Harley ambled to the concrete slab she called her bed and stretched out. The familiar shadows crept in once the lights flickered off, dancing and playing, rising and falling. The roving guard walked his beat seven times before her mouth went dry. A chemical tingle crept in her veins. The room spun and she heaved. Stringy chicken and gluey potatoes splattered on the floor. She collapsed in her own sickness. Voices and pounding boots swarmed. Fingers to a distant voice wrapped around her wrist.

"What…?"

Her heavy eyelids fluttered.

"…Seroquel…"

Her racing heart crawled with the chemicals.

"…wrong meds…"

Harley slipped into a timeless oblivion. It wasn't until the stench of bleach and urine edged up her nose she realized she had been moved. She was in the general population. Somewhere in the cavernous dark, a disembodied voice hummed Chopin's Nocturnes. Harley rolled against the shackles to face the bulging cells. The gurney's wheels squeaked along when voice hissed in the dark.

"Mistress."

She'd been spotted. The sleeping room stirred to consciousness. Mattresses creaked as their occupants moved to get a closer look. The whispers electrified the air as inmates chanted, "Mistress."

The sound crescendoed until a deafening chorus rang out.

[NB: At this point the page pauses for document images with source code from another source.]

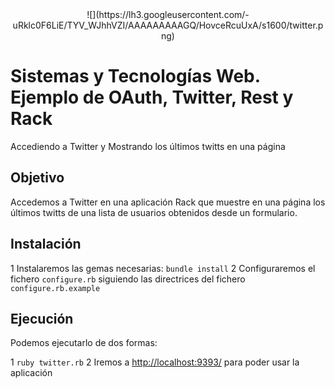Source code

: 
<center>![](https://lh3.googleusercontent.com/-uRklc0F6LiE/TYV_WJhhVZI/AAAAAAAAAGQ/HovceRcuUxA/s1600/twitter.png)</center>


Sistemas y Tecnologías Web. Ejemplo de OAuth, Twitter, Rest y Rack
===========
 Accediendo a Twitter y Mostrando los últimos twitts en una página


Objetivo
-----------

Accedemos a Twitter en una aplicación Rack que muestre en una página los últimos twitts de una lista de usuarios obtenidos desde un formulario.

Instalación
--------------

1 Instalaremos las gemas necesarias: `bundle install`
2 Configuraremos el fichero `configure.rb` siguiendo las directrices del fichero `configure.rb.example`


Ejecución
------------

Podemos ejecutarlo de dos formas:

1 `ruby twitter.rb`
2 Iremos a [http://localhost:9393/](http://localhost:9393/) para poder usar la aplicación

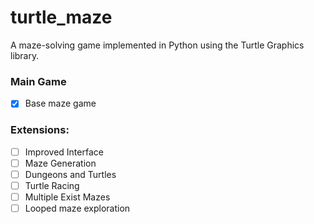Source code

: # turtle_maze
A maze-solving game implemented in Python using the Turtle Graphics library.

### Main Game
- [x] Base maze game

### Extensions:
- [ ] Improved Interface
- [ ] Maze Generation
- [ ] Dungeons and Turtles
- [ ] Turtle Racing
- [ ] Multiple Exist Mazes
- [ ] Looped maze exploration
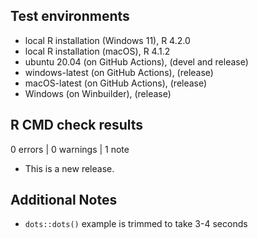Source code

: ## Test environments
* local R installation (Windows 11), R 4.2.0
* local R installation (macOS), R 4.1.2
* ubuntu 20.04 (on GitHub Actions), (devel and release)
* windows-latest (on GitHub Actions), (release)
* macOS-latest (on GitHub Actions), (release)
* Windows (on Winbuilder), (release)

## R CMD check results

0 errors | 0 warnings | 1 note

* This is a new release.

## Additional Notes

* `dots::dots()` example is trimmed to take 3-4 seconds
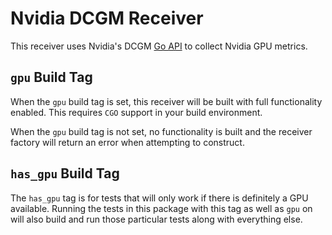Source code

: # Nvidia DCGM Receiver

This receiver uses Nvidia's DCGM [Go API](https://github.com/NVIDIA/go-dcgm) to collect Nvidia GPU metrics.

## `gpu` Build Tag

When the `gpu` build tag is set, this receiver will be built with full functionality enabled. This requires `CGO` support in your build environment.

When the `gpu` build tag is not set, no functionality is built and the receiver factory will return an error when attempting to construct.

## `has_gpu` Build Tag

The `has_gpu` tag is for tests that will only work if there is definitely a GPU available. Running the tests in this package with this tag as well as `gpu` on will also build and run those particular tests along with everything else.
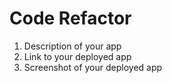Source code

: # Code Refactor

1. Description of your app
2. Link to your deployed app
3. Screenshot of your deployed app

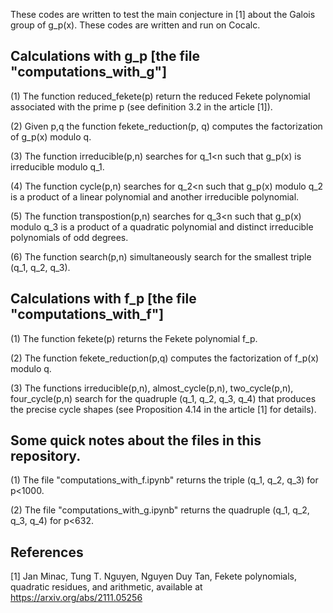 These codes are written to test the main conjecture in [1] about the Galois group of g_p(x). These codes are written and run on Cocalc. 


## Calculations with g_p  [the file "computations_with_g"] 

(1) The function reduced_fekete(p) return the reduced Fekete polynomial associated with the prime p (see definition 3.2 in the article [1]). 

(2) Given p,q the function fekete_reduction(p, q) computes the factorization of g_p(x) modulo q. 

(3) The function irreducible(p,n) searches for q_1<n such that g_p(x) is irreducible modulo q_1. 

(4) The function cycle(p,n) searches for q_2<n such that g_p(x) modulo q_2 is a product of a linear polynomial and another irreducible polynomial. 

(5) The function transpostion(p,n) searches for q_3<n such that g_p(x) modulo q_3 is a product of a quadratic polynomial and distinct irreducible polynomials of odd degrees. 

(6) The function search(p,n) simultaneously search for the smallest triple (q_1, q_2, q_3).

## Calculations with f_p [the file "computations_with_f"] 

(1) The function fekete(p) returns the Fekete polynomial f_p. 

(2) The function fekete_reduction(p,q) computes the factorization of f_p(x) modulo q. 

(3) The functions irreducible(p,n), almost_cycle(p,n), two_cycle(p,n), four_cycle(p,n) search for the quadruple (q_1, q_2, q_3, q_4) that produces the precise cycle shapes (see Proposition 4.14 in the article [1] for details). 


## Some quick notes about the files in this repository.

(1) The file "computations_with_f.ipynb" returns the triple (q_1, q_2, q_3) for p<1000.

(2) The file "computations_with_g.ipynb" returns the quadruple (q_1, q_2, q_3, q_4) for p<632. 

## References 

[1] Jan Minac, Tung T. Nguyen, Nguyen Duy Tan, Fekete polynomials, quadratic residues, and arithmetic, available at https://arxiv.org/abs/2111.05256

 
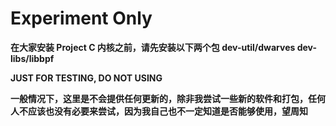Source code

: # Experiment Only

**在大家安装 Project C 内核之前，请先安装以下两个包 dev-util/dwarves dev-libs/libbpf**

**JUST FOR TESTING, DO NOT USING**

**一般情况下，这里是不会提供任何更新的，除非我尝试一些新的软件和打包，任何人不应该也没有必要来尝试，因为我自己也不一定知道是否能够使用，望周知**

"Whoop. Whoooooooooooooop. Wooooooooo."

A thousand hyena calls swallowed the room. Through her lidded eyes, multitudes of hands grasping for her through the bars. She glanced up at a guard, sweat shimmering on his temples. The group burst through the double doors, the hallway's cool air tickling her nose. The inmates roar faded as they grew closer to the infirmary.

"What's going on?" Harley croaked.

"You're in the infirmary. You had a reaction." A blood pressure cuff squeezed her arm. "We'll keep you overnight for observation."

Harley scrunched her nose. Reaction? No. That was an overdose. Not that his poor choice of words mattered any as her tired body sink into the mattress. The lumpy hospital bed felt like a cloud after sleeping on the slab for seven months. Before long, the rustling of the paper chart woke Harley up. It was a nurse's aide checking on her. "How are you feeling, Miss Quinzel?"

The aide, so engrossed in updating the chart, didn't see Harley's shifting hands.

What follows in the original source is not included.